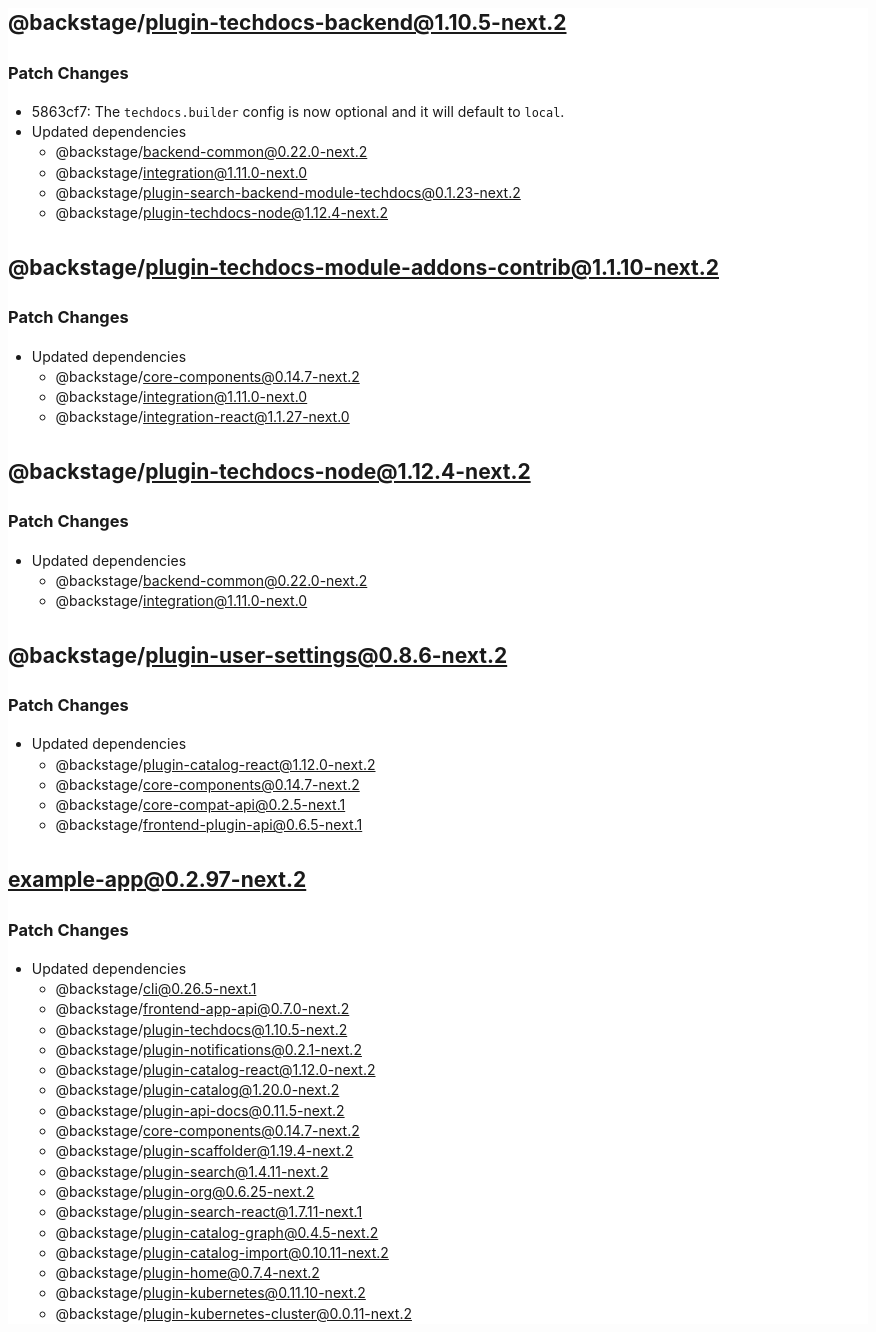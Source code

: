 ## @backstage/plugin-techdocs-backend@1.10.5-next.2

### Patch Changes

- 5863cf7: The `techdocs.builder` config is now optional and it will default to `local`.
- Updated dependencies
  - @backstage/backend-common@0.22.0-next.2
  - @backstage/integration@1.11.0-next.0
  - @backstage/plugin-search-backend-module-techdocs@0.1.23-next.2
  - @backstage/plugin-techdocs-node@1.12.4-next.2

## @backstage/plugin-techdocs-module-addons-contrib@1.1.10-next.2

### Patch Changes

- Updated dependencies
  - @backstage/core-components@0.14.7-next.2
  - @backstage/integration@1.11.0-next.0
  - @backstage/integration-react@1.1.27-next.0

## @backstage/plugin-techdocs-node@1.12.4-next.2

### Patch Changes

- Updated dependencies
  - @backstage/backend-common@0.22.0-next.2
  - @backstage/integration@1.11.0-next.0

## @backstage/plugin-user-settings@0.8.6-next.2

### Patch Changes

- Updated dependencies
  - @backstage/plugin-catalog-react@1.12.0-next.2
  - @backstage/core-components@0.14.7-next.2
  - @backstage/core-compat-api@0.2.5-next.1
  - @backstage/frontend-plugin-api@0.6.5-next.1

## example-app@0.2.97-next.2

### Patch Changes

- Updated dependencies
  - @backstage/cli@0.26.5-next.1
  - @backstage/frontend-app-api@0.7.0-next.2
  - @backstage/plugin-techdocs@1.10.5-next.2
  - @backstage/plugin-notifications@0.2.1-next.2
  - @backstage/plugin-catalog-react@1.12.0-next.2
  - @backstage/plugin-catalog@1.20.0-next.2
  - @backstage/plugin-api-docs@0.11.5-next.2
  - @backstage/core-components@0.14.7-next.2
  - @backstage/plugin-scaffolder@1.19.4-next.2
  - @backstage/plugin-search@1.4.11-next.2
  - @backstage/plugin-org@0.6.25-next.2
  - @backstage/plugin-search-react@1.7.11-next.1
  - @backstage/plugin-catalog-graph@0.4.5-next.2
  - @backstage/plugin-catalog-import@0.10.11-next.2
  - @backstage/plugin-home@0.7.4-next.2
  - @backstage/plugin-kubernetes@0.11.10-next.2
  - @backstage/plugin-kubernetes-cluster@0.0.11-next.2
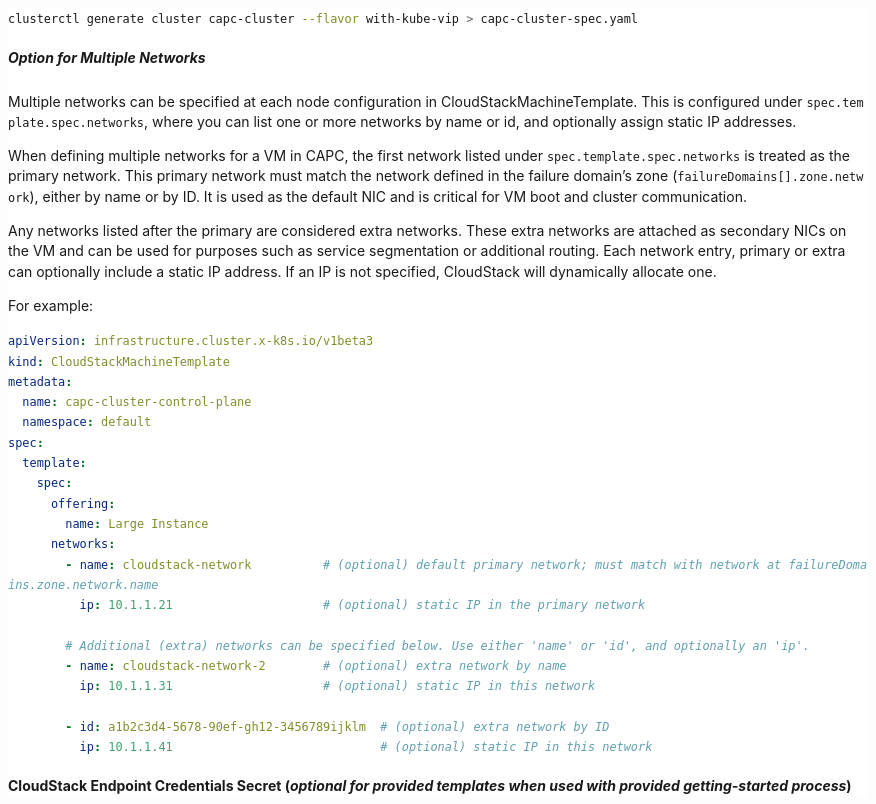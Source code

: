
 ```bash
clusterctl generate cluster capc-cluster --flavor with-kube-vip > capc-cluster-spec.yaml
```

##### Option for Multiple Networks

Multiple networks can be specified at each node configuration in CloudStackMachineTemplate.
This is configured under `spec.template.spec.networks`, where you can list one or more networks by name or id, 
and optionally assign static IP addresses.

When defining multiple networks for a VM in CAPC, the first network listed under `spec.template.spec.networks` is treated as
the primary network. This primary network must match the network defined in the failure domain’s zone (`failureDomains[].zone.network`),
either by name or by ID. It is used as the default NIC and is critical for VM boot and cluster communication. 

Any networks listed after the primary are considered extra networks. These extra networks are attached as secondary NICs 
on the VM and can be used for purposes such as service segmentation or additional routing. Each network entry, primary or 
extra can optionally include a static IP address. If an IP is not specified, CloudStack will dynamically allocate one.

For example:

```yaml
apiVersion: infrastructure.cluster.x-k8s.io/v1beta3
kind: CloudStackMachineTemplate
metadata:
  name: capc-cluster-control-plane
  namespace: default
spec:
  template:
    spec:
      offering:
        name: Large Instance
      networks:
        - name: cloudstack-network          # (optional) default primary network; must match with network at failureDomains.zone.network.name
          ip: 10.1.1.21                     # (optional) static IP in the primary network

        # Additional (extra) networks can be specified below. Use either 'name' or 'id', and optionally an 'ip'.
        - name: cloudstack-network-2        # (optional) extra network by name
          ip: 10.1.1.31                     # (optional) static IP in this network

        - id: a1b2c3d4-5678-90ef-gh12-3456789ijklm  # (optional) extra network by ID
          ip: 10.1.1.41                             # (optional) static IP in this network
```

#### CloudStack Endpoint Credentials Secret (*optional for provided templates when used with provided getting-started process*)
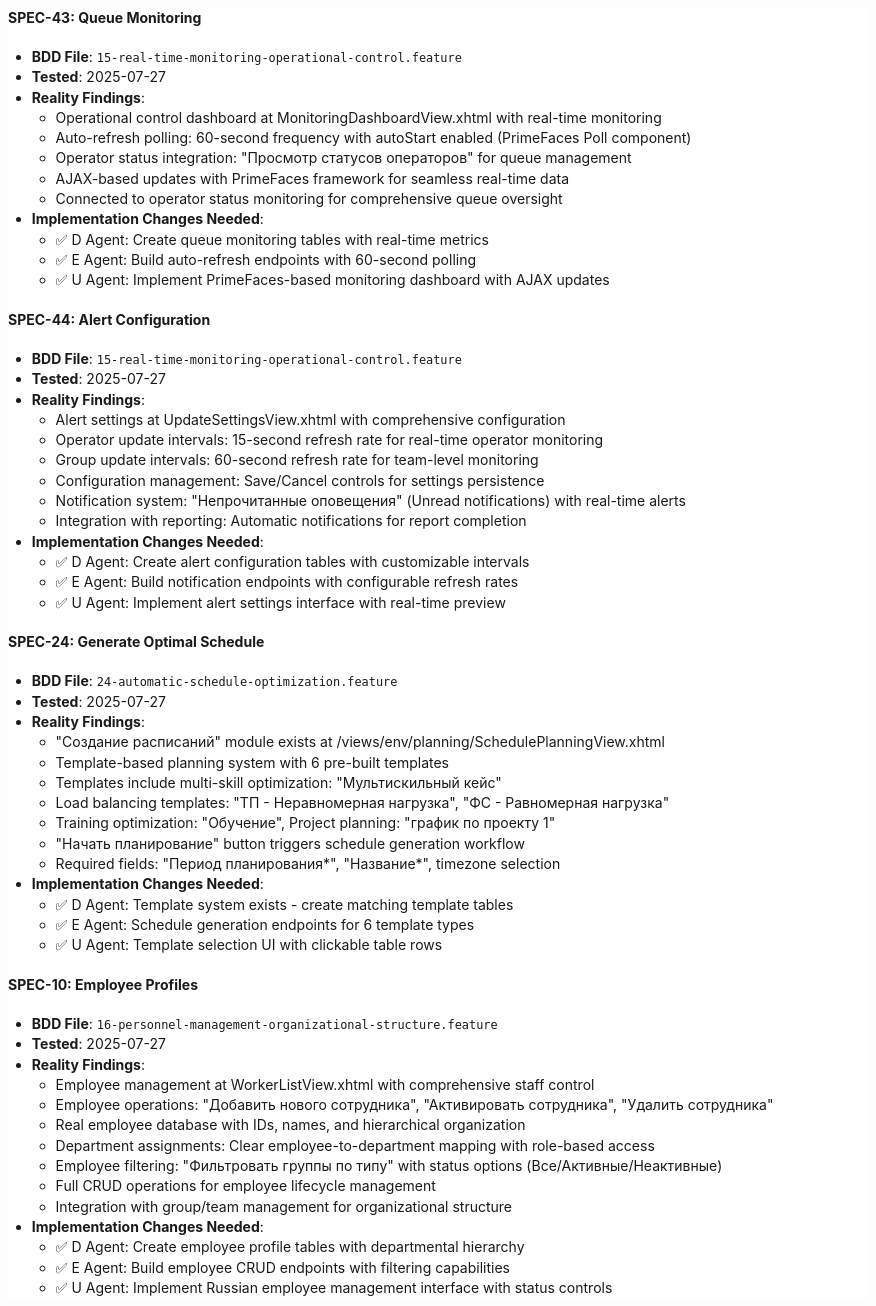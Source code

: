 #### SPEC-43: Queue Monitoring
- **BDD File**: `15-real-time-monitoring-operational-control.feature`
- **Tested**: 2025-07-27
- **Reality Findings**:
  - Operational control dashboard at MonitoringDashboardView.xhtml with real-time monitoring
  - Auto-refresh polling: 60-second frequency with autoStart enabled (PrimeFaces Poll component)
  - Operator status integration: "Просмотр статусов операторов" for queue management
  - AJAX-based updates with PrimeFaces framework for seamless real-time data
  - Connected to operator status monitoring for comprehensive queue oversight
- **Implementation Changes Needed**:
  - ✅ D Agent: Create queue monitoring tables with real-time metrics
  - ✅ E Agent: Build auto-refresh endpoints with 60-second polling
  - ✅ U Agent: Implement PrimeFaces-based monitoring dashboard with AJAX updates

#### SPEC-44: Alert Configuration
- **BDD File**: `15-real-time-monitoring-operational-control.feature`
- **Tested**: 2025-07-27
- **Reality Findings**:
  - Alert settings at UpdateSettingsView.xhtml with comprehensive configuration
  - Operator update intervals: 15-second refresh rate for real-time operator monitoring
  - Group update intervals: 60-second refresh rate for team-level monitoring
  - Configuration management: Save/Cancel controls for settings persistence
  - Notification system: "Непрочитанные оповещения" (Unread notifications) with real-time alerts
  - Integration with reporting: Automatic notifications for report completion
- **Implementation Changes Needed**:
  - ✅ D Agent: Create alert configuration tables with customizable intervals
  - ✅ E Agent: Build notification endpoints with configurable refresh rates
  - ✅ U Agent: Implement alert settings interface with real-time preview

#### SPEC-24: Generate Optimal Schedule
- **BDD File**: `24-automatic-schedule-optimization.feature`
- **Tested**: 2025-07-27
- **Reality Findings**:
  - "Создание расписаний" module exists at /views/env/planning/SchedulePlanningView.xhtml
  - Template-based planning system with 6 pre-built templates
  - Templates include multi-skill optimization: "Мультискильный кейс"
  - Load balancing templates: "ТП - Неравномерная нагрузка", "ФС - Равномерная нагрузка"
  - Training optimization: "Обучение", Project planning: "график по проекту 1"
  - "Начать планирование" button triggers schedule generation workflow
  - Required fields: "Период планирования*", "Название*", timezone selection
- **Implementation Changes Needed**:
  - ✅ D Agent: Template system exists - create matching template tables
  - ✅ E Agent: Schedule generation endpoints for 6 template types
  - ✅ U Agent: Template selection UI with clickable table rows

#### SPEC-10: Employee Profiles
- **BDD File**: `16-personnel-management-organizational-structure.feature`
- **Tested**: 2025-07-27
- **Reality Findings**:
  - Employee management at WorkerListView.xhtml with comprehensive staff control
  - Employee operations: "Добавить нового сотрудника", "Активировать сотрудника", "Удалить сотрудника"
  - Real employee database with IDs, names, and hierarchical organization
  - Department assignments: Clear employee-to-department mapping with role-based access
  - Employee filtering: "Фильтровать группы по типу" with status options (Все/Активные/Неактивные)
  - Full CRUD operations for employee lifecycle management
  - Integration with group/team management for organizational structure
- **Implementation Changes Needed**:
  - ✅ D Agent: Create employee profile tables with departmental hierarchy
  - ✅ E Agent: Build employee CRUD endpoints with filtering capabilities
  - ✅ U Agent: Implement Russian employee management interface with status controls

· · · · ·

# WORK INSTRUCTION:
Every line above from the line with "- @backstage/plugin-search-backend-module-techdocs@0.1.23-next.2" to the line with "- @backstage/frontend-app-api@0.7.0-next.2", inclusive, must be returned exactly; no other line belongs in the reply.

# SOLUTION FOR THIS PROBLEM:
  - @backstage/plugin-search-backend-module-techdocs@0.1.23-next.2
  - @backstage/plugin-techdocs-node@1.12.4-next.2

## @backstage/plugin-techdocs-module-addons-contrib@1.1.10-next.2

### Patch Changes

- Updated dependencies
  - @backstage/core-components@0.14.7-next.2
  - @backstage/integration@1.11.0-next.0
  - @backstage/integration-react@1.1.27-next.0

## @backstage/plugin-techdocs-node@1.12.4-next.2

### Patch Changes

- Updated dependencies
  - @backstage/backend-common@0.22.0-next.2
  - @backstage/integration@1.11.0-next.0

## @backstage/plugin-user-settings@0.8.6-next.2

### Patch Changes

- Updated dependencies
  - @backstage/plugin-catalog-react@1.12.0-next.2
  - @backstage/core-components@0.14.7-next.2
  - @backstage/core-compat-api@0.2.5-next.1
  - @backstage/frontend-plugin-api@0.6.5-next.1

## example-app@0.2.97-next.2

### Patch Changes

- Updated dependencies
  - @backstage/cli@0.26.5-next.1
  - @backstage/frontend-app-api@0.7.0-next.2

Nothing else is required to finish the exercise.